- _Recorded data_
──────────────────────────────

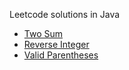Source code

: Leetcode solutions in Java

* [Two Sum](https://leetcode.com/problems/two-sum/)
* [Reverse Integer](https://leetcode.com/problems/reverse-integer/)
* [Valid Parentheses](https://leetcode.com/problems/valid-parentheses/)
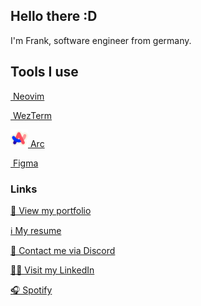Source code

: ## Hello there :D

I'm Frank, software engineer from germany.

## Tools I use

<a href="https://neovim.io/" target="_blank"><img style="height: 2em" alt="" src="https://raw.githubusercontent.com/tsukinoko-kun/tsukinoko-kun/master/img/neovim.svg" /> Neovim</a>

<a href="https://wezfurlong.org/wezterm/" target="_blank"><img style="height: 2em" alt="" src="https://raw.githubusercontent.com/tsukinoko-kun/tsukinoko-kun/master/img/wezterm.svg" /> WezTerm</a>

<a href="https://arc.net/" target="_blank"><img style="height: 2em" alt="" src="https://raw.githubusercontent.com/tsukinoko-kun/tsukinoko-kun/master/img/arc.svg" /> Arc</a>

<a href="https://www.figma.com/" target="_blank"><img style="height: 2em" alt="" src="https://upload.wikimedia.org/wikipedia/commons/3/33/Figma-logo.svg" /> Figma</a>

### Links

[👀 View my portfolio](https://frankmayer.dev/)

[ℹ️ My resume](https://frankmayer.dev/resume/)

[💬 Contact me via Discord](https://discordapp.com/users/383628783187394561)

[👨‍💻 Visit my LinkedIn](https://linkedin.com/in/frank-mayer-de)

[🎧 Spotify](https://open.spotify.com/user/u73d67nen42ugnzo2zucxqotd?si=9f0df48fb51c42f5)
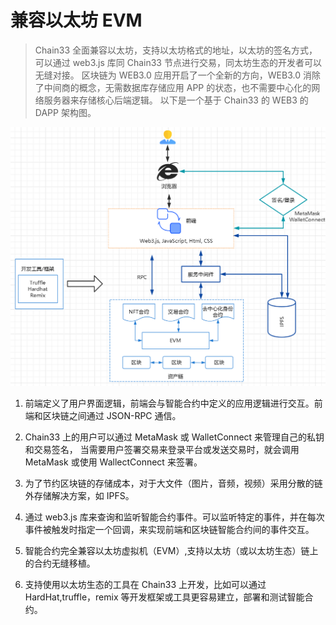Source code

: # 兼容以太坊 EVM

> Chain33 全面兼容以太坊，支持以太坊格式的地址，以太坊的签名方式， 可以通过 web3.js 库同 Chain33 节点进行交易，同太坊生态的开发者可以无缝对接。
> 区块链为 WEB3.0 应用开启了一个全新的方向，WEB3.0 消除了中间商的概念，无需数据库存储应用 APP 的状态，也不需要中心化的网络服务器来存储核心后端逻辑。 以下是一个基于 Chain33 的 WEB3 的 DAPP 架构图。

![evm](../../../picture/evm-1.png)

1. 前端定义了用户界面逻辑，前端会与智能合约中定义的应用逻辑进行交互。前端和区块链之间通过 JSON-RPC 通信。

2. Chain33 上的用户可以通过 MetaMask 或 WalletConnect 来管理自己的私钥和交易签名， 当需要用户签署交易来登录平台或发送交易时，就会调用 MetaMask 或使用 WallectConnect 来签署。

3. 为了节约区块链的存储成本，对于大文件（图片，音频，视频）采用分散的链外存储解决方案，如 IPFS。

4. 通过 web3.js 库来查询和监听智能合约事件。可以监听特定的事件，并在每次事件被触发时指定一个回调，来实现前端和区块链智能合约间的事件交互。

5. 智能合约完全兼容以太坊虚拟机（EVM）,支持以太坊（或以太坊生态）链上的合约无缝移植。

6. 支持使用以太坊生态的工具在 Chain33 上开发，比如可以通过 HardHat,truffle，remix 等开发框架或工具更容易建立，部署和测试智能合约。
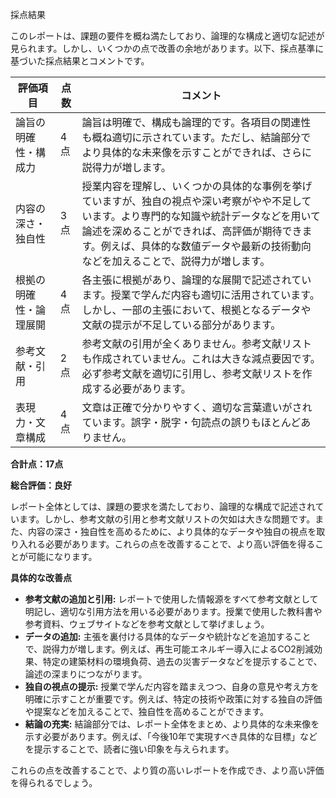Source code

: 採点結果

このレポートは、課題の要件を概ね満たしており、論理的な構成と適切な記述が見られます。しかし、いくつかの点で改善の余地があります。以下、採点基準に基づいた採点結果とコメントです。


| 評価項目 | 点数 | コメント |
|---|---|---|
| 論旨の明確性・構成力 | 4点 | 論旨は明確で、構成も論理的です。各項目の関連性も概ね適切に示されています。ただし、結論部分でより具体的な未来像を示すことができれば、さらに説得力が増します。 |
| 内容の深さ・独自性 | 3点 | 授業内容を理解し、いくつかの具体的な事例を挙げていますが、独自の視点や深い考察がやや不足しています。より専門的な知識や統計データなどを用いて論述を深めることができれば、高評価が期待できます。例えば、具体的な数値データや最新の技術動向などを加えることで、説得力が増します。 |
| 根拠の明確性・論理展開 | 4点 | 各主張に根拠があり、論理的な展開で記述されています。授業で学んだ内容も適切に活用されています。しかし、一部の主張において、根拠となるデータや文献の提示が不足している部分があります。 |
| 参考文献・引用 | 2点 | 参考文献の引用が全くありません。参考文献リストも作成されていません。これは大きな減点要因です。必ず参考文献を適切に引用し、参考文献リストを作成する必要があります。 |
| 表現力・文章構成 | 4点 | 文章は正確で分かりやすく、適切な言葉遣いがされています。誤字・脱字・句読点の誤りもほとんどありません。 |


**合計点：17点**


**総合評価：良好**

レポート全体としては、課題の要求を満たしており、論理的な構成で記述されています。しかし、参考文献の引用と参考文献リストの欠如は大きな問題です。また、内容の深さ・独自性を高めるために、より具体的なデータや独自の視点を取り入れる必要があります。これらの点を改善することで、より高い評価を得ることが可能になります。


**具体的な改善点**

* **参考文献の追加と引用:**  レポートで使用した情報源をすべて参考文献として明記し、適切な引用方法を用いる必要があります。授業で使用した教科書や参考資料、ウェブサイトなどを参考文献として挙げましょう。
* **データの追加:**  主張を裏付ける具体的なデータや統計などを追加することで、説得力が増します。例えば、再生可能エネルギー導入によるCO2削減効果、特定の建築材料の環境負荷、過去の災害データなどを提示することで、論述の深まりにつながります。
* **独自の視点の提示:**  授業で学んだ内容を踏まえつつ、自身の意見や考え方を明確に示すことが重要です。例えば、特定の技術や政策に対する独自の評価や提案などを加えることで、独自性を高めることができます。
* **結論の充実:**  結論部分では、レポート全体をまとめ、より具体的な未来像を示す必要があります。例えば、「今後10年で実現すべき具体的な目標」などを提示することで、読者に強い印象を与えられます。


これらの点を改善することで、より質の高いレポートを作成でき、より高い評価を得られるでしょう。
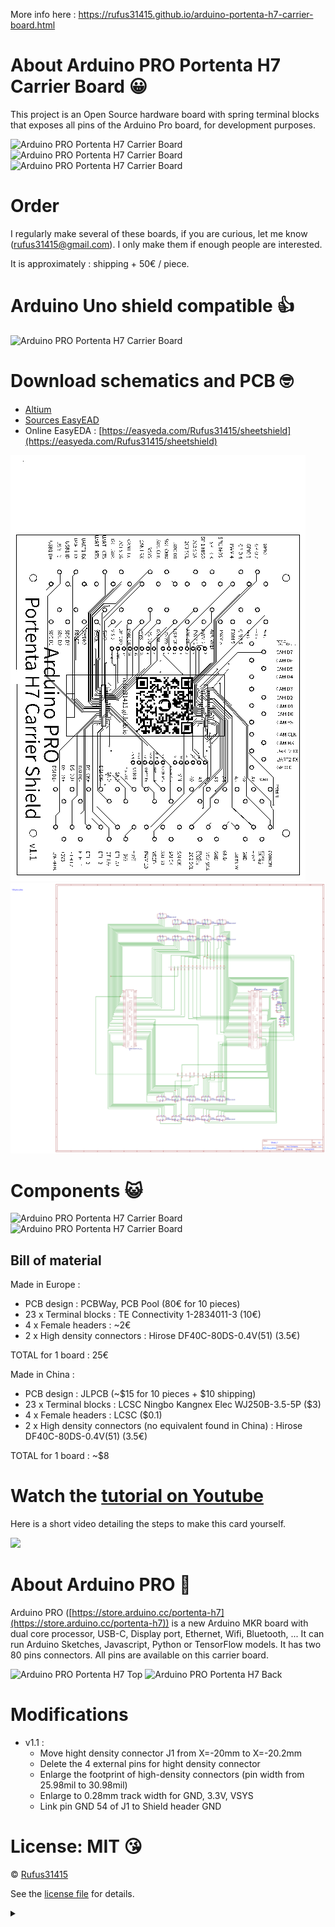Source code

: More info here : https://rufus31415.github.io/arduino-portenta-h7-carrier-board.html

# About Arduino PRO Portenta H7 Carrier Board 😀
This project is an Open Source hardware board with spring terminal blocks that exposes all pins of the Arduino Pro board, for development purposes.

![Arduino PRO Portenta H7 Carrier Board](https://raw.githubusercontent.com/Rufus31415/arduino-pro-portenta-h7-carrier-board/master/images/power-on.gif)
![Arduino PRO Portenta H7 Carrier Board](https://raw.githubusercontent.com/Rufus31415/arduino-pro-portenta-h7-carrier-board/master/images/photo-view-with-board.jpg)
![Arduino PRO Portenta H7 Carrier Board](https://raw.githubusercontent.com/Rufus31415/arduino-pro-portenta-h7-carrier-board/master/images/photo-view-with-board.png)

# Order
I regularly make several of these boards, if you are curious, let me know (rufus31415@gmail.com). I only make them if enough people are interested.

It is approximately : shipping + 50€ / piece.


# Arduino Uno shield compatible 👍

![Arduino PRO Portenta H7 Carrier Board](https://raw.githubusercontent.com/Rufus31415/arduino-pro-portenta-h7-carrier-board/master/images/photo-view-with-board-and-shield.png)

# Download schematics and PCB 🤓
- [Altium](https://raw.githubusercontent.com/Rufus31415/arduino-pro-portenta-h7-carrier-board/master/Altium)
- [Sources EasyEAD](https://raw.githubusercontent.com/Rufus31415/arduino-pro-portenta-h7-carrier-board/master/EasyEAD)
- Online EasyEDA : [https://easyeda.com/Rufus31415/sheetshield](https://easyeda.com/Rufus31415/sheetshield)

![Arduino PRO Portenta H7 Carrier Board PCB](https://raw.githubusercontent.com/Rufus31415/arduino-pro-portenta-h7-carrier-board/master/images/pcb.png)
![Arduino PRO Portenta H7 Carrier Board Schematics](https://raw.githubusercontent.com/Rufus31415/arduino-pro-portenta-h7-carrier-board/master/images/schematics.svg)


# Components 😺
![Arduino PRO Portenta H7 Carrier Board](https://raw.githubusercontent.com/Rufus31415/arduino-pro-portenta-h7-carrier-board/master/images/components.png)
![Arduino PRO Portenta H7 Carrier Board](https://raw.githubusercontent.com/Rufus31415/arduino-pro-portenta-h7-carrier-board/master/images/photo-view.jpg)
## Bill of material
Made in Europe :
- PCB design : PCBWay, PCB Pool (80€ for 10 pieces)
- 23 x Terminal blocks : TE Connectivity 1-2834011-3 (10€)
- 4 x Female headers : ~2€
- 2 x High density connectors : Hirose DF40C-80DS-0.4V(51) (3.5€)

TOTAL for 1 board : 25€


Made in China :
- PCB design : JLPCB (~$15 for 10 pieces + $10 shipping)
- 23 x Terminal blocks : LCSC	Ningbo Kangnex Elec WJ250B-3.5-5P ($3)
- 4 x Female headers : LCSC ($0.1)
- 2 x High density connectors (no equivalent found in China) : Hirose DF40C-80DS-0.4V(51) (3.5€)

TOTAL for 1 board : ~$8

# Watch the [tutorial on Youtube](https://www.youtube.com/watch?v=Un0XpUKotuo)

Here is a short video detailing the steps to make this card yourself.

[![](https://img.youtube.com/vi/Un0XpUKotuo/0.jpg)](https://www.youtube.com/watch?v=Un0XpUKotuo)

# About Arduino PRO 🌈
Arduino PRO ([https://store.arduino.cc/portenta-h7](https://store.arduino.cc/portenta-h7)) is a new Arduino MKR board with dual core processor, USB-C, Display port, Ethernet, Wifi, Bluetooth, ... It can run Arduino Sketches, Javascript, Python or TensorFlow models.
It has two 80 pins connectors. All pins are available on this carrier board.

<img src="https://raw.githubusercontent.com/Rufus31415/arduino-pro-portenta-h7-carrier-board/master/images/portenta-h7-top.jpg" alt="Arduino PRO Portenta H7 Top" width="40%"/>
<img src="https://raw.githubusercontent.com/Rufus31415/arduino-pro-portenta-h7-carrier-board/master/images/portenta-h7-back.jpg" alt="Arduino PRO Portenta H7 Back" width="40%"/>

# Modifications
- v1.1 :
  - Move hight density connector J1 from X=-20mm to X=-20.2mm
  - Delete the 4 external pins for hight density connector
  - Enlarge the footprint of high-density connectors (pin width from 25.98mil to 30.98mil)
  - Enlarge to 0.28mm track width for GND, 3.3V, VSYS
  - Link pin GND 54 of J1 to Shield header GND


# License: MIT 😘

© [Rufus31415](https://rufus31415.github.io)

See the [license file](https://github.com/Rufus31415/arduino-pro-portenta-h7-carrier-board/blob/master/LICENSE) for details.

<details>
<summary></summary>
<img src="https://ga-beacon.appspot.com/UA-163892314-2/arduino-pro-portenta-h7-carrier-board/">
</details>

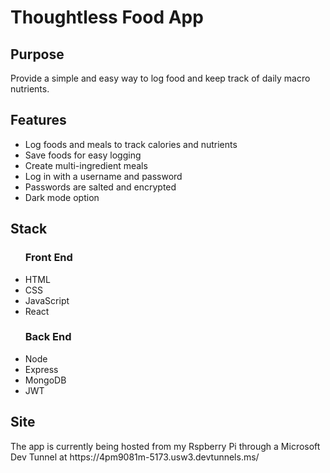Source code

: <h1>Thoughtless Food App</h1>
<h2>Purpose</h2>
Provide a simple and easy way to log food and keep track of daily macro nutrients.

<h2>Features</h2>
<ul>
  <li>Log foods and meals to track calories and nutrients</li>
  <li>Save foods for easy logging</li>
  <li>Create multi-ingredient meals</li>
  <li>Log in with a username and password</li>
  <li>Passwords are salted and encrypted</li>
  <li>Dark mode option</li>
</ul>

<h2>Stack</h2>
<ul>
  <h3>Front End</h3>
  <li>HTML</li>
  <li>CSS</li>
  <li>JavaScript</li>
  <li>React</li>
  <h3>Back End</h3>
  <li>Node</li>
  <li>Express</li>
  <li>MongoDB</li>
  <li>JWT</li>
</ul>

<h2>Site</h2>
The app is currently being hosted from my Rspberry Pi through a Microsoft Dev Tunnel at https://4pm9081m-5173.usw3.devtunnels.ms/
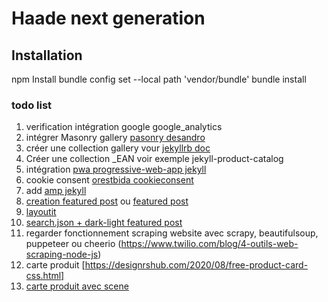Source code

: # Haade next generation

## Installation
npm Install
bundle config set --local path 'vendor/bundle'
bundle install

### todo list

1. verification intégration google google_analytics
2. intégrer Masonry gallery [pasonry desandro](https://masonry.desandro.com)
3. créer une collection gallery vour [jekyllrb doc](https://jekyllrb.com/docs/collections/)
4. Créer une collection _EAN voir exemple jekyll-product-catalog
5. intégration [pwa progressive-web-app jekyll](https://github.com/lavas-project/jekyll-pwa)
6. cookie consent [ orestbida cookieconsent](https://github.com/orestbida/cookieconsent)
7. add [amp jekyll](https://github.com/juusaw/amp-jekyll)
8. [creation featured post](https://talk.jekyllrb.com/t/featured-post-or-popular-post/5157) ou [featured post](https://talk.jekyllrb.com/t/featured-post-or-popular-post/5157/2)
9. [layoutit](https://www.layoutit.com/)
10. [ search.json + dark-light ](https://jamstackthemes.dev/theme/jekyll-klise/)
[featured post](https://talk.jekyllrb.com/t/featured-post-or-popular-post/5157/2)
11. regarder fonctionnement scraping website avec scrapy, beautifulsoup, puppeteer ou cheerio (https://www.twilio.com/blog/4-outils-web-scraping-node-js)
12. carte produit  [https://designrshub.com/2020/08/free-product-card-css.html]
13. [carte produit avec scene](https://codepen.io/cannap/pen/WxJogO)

──────────────────────────────

- _EXERCISE AIM_
Using the data above, reproduce exactly the lines from the line that contains "Haade next generation" through the line that contains "4. Créer une", including both.

- _RESULT_
: # Haade next generation

## Installation
npm Install
bundle config set --local path 'vendor/bundle'
bundle install

### todo list

1. verification intégration google google_analytics
2. intégrer Masonry gallery [pasonry desandro](https://masonry.desandro.com)
3. créer une collection gallery vour [jekyllrb doc](https://jekyllrb.com/docs/collections/)
4. Créer une collection _EAN voir exemple jekyll-product-catalog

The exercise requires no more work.